Dataset records:
=== Section Start ===
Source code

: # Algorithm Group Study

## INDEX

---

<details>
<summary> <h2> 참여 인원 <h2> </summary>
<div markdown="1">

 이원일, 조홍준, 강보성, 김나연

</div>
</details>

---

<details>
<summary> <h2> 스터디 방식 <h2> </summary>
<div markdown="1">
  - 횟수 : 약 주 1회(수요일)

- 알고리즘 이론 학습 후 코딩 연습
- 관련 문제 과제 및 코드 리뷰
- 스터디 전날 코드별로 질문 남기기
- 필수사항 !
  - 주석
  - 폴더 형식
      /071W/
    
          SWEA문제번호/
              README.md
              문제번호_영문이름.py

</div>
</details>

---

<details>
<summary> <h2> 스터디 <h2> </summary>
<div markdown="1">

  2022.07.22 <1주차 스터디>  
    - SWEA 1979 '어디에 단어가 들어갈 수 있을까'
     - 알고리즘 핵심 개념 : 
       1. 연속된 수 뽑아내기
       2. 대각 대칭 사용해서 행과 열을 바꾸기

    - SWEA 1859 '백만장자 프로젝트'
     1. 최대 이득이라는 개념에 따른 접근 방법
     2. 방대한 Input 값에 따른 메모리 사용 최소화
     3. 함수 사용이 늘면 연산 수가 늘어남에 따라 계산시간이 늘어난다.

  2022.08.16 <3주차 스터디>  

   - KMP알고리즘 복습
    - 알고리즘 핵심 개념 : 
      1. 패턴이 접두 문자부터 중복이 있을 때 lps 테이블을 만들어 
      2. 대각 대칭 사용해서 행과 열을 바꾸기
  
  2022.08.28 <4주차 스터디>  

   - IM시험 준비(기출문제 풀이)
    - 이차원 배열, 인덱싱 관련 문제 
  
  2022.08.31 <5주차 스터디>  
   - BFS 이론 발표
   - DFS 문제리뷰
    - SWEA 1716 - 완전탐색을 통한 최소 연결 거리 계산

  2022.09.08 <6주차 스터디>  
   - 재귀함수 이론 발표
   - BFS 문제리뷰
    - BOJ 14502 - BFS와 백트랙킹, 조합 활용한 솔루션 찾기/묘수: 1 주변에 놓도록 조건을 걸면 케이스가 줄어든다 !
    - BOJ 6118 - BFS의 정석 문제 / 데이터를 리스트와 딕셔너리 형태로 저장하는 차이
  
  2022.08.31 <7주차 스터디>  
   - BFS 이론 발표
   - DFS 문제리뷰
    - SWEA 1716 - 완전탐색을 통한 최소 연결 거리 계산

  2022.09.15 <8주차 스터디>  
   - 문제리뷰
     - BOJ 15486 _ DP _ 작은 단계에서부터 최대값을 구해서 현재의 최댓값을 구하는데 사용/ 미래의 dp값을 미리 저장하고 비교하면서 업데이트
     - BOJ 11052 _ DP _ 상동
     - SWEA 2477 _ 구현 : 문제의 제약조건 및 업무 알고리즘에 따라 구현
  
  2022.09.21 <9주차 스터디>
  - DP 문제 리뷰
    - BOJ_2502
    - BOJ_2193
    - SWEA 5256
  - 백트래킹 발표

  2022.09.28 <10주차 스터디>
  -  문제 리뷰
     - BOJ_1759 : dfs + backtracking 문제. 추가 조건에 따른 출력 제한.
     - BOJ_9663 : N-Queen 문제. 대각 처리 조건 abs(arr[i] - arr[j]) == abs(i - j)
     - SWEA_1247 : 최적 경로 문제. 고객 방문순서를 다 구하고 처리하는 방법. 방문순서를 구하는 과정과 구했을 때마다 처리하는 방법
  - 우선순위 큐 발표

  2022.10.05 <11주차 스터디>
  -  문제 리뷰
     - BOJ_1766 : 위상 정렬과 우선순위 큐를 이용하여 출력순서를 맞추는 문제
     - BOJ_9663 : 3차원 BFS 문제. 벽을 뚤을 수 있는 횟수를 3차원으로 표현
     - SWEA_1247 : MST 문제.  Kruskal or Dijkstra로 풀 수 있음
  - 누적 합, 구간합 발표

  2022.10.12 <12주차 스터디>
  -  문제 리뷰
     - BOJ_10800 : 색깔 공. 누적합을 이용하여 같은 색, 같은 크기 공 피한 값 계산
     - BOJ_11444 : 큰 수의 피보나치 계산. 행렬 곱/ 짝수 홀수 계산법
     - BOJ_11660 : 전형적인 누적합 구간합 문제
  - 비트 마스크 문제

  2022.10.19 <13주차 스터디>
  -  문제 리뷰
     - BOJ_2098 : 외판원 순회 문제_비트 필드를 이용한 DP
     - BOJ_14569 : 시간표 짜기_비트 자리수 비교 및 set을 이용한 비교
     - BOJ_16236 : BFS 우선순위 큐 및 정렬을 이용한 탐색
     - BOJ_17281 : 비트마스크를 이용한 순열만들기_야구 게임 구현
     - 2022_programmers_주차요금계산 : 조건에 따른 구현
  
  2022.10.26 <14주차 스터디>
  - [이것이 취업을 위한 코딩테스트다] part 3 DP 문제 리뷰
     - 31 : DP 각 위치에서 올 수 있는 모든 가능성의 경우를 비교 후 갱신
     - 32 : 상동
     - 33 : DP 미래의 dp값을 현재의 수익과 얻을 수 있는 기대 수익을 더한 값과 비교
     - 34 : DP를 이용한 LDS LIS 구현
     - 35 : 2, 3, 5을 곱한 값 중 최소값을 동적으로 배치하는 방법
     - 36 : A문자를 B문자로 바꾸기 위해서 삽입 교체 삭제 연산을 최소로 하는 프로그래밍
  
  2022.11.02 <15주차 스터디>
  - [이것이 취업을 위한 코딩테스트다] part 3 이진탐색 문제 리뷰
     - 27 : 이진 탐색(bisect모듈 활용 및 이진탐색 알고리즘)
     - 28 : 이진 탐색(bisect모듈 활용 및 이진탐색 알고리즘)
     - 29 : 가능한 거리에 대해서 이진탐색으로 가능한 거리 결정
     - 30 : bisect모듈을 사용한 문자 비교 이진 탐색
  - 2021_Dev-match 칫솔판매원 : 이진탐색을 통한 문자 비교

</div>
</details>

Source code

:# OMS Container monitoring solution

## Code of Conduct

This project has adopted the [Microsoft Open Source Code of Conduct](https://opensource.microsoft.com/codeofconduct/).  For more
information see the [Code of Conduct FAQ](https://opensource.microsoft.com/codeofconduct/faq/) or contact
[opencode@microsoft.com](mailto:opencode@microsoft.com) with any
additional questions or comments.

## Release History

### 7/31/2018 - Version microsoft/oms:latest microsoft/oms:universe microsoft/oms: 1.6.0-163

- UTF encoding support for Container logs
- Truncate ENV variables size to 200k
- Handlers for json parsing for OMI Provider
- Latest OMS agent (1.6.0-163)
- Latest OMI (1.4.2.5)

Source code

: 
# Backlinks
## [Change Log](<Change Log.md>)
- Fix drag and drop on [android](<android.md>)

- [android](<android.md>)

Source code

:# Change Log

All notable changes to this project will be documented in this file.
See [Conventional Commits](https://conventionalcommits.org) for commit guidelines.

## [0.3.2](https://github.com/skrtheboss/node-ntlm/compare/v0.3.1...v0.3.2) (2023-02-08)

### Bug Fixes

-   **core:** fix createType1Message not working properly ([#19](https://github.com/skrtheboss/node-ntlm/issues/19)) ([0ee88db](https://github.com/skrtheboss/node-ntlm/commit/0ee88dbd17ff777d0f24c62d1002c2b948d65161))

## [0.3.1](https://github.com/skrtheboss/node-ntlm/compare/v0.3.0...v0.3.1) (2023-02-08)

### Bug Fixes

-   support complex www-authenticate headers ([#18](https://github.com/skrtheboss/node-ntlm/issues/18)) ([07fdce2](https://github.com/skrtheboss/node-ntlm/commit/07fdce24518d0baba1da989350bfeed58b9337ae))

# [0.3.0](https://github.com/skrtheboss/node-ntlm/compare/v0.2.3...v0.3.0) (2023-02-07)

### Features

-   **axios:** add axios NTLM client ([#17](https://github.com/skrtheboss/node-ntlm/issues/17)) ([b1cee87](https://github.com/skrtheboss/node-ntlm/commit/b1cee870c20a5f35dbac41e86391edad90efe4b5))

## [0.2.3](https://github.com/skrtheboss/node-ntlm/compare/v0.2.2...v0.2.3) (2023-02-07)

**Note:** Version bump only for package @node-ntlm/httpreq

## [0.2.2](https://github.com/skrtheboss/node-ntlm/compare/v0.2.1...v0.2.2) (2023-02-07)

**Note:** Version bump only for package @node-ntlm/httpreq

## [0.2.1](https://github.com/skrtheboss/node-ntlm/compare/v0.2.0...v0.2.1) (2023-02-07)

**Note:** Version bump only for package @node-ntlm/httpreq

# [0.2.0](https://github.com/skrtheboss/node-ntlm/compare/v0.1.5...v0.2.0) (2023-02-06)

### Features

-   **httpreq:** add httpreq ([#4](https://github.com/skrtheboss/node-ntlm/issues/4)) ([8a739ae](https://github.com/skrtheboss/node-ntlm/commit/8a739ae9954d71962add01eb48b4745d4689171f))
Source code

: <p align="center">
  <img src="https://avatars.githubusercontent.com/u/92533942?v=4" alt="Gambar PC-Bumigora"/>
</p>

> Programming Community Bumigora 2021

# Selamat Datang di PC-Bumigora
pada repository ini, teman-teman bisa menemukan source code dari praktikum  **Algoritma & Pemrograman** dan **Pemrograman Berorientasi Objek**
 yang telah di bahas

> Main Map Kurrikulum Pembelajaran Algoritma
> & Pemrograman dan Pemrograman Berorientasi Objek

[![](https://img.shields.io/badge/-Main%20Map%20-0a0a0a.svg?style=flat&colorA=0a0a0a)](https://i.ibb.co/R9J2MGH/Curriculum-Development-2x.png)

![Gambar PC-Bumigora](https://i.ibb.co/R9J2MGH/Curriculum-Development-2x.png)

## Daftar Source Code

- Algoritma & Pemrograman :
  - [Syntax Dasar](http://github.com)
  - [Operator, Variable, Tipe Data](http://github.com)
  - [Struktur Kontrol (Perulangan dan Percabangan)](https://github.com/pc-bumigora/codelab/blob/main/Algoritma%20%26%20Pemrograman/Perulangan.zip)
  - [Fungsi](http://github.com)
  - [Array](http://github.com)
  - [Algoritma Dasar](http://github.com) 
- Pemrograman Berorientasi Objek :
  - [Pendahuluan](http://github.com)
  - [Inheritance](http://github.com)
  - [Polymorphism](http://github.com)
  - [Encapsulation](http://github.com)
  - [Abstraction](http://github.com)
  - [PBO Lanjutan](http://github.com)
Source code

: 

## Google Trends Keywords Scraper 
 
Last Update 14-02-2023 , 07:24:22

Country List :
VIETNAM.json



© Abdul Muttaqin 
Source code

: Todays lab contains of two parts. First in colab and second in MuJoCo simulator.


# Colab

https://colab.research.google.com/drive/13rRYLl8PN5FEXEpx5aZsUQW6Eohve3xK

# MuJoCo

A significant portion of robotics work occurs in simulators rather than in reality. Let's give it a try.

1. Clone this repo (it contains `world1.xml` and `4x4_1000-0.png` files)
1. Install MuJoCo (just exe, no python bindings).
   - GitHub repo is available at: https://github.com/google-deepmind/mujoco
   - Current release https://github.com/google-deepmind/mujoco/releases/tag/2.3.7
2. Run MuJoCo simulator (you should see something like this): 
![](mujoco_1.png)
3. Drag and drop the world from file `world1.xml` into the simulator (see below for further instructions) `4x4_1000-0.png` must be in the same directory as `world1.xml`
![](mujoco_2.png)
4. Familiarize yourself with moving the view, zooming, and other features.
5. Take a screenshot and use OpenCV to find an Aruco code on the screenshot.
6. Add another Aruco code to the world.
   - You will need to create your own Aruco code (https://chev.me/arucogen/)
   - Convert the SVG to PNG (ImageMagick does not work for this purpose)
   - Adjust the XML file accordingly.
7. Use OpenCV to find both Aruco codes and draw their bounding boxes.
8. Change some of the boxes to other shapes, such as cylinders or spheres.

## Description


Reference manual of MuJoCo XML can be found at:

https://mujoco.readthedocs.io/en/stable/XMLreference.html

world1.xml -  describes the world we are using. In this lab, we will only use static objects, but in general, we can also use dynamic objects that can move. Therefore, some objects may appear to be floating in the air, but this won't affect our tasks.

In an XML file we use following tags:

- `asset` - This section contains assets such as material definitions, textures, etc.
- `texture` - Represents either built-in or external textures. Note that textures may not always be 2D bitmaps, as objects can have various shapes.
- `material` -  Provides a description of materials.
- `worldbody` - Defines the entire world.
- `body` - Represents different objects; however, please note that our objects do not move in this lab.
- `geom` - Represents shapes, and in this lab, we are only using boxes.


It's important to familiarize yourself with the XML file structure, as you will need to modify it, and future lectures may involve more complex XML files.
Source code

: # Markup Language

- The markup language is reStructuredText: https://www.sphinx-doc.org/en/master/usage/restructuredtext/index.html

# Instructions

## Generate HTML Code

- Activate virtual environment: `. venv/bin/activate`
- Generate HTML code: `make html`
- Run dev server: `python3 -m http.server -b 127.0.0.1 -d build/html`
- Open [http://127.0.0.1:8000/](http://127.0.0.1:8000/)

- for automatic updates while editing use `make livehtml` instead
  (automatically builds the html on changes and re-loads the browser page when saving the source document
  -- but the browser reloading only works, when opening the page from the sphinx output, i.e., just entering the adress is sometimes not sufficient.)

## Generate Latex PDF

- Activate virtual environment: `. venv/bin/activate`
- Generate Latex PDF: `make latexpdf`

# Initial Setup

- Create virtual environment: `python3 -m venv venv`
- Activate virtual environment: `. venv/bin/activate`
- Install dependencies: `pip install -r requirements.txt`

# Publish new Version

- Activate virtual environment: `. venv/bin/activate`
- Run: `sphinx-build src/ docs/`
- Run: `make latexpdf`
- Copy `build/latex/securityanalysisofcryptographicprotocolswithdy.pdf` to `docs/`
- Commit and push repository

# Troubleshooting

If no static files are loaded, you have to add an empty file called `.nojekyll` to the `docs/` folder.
=== Section End ===
* YOUR ASSIGNMENT:
Copy out every line above where "from" is present.

* OUTPUT BELOW:
3. Drag and drop the world from file `world1.xml` into the simulator (see below for further instructions) `4x4_1000-0.png` must be in the same directory as `world1.xml`
  -- but the browser reloading only works, when opening the page from the sphinx output, i.e., just entering the adress is sometimes not sufficient.)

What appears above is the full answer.